[Records from a data collection]
━━━━━━━━━━

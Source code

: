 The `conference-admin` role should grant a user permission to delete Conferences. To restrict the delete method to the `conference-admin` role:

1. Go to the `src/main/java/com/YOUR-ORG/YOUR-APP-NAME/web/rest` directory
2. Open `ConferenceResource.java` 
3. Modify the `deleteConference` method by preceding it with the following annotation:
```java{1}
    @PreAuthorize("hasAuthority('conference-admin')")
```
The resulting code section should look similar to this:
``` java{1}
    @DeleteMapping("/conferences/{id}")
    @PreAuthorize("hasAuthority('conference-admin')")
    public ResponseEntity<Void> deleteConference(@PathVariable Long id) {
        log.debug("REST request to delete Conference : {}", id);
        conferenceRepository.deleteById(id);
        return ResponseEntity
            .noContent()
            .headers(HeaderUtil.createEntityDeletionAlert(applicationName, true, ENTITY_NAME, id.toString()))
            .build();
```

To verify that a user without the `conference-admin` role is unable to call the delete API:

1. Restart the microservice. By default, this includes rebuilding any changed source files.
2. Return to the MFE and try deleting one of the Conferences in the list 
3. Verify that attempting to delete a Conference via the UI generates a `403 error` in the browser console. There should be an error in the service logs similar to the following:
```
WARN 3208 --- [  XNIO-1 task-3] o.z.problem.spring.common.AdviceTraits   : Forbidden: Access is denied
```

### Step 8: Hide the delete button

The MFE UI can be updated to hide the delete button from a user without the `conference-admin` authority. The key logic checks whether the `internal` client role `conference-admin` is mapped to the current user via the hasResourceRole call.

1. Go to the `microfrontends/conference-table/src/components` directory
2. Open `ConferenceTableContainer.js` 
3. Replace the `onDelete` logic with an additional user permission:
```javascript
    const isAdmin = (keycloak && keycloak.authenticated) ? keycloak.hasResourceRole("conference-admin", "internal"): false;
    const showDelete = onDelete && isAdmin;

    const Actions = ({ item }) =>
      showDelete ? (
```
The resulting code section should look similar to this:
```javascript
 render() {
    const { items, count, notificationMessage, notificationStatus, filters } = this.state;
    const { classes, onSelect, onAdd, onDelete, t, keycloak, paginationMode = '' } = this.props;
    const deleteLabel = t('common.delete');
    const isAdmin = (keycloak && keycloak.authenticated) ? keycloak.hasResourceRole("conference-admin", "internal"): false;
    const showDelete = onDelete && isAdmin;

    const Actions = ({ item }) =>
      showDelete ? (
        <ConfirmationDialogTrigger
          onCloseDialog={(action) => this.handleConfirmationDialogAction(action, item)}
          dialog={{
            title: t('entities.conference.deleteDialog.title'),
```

━━━━━━━━━━

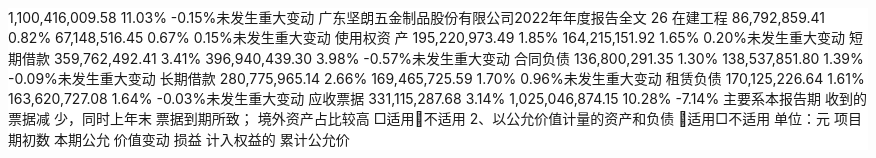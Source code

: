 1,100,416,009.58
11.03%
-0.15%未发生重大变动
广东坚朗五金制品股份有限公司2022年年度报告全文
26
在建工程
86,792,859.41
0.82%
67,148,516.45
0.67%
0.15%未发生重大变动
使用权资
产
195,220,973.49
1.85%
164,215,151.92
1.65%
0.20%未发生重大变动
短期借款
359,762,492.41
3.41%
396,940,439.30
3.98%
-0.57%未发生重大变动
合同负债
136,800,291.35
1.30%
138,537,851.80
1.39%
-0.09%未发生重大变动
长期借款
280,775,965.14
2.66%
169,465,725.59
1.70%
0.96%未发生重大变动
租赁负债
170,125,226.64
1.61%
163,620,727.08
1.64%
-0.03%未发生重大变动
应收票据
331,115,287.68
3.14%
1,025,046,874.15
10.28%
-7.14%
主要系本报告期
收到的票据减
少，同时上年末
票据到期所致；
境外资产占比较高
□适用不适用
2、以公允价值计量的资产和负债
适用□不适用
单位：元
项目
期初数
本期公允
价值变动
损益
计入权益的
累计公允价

━━━━━━━━━━

Copy each line of the preceding data that contains the string "onDelete".

→ Answer to this exercise
3. Replace the `onDelete` logic with an additional user permission:
    const showDelete = onDelete && isAdmin;
    const { classes, onSelect, onAdd, onDelete, t, keycloak, paginationMode = '' } = this.props;
    const showDelete = onDelete && isAdmin;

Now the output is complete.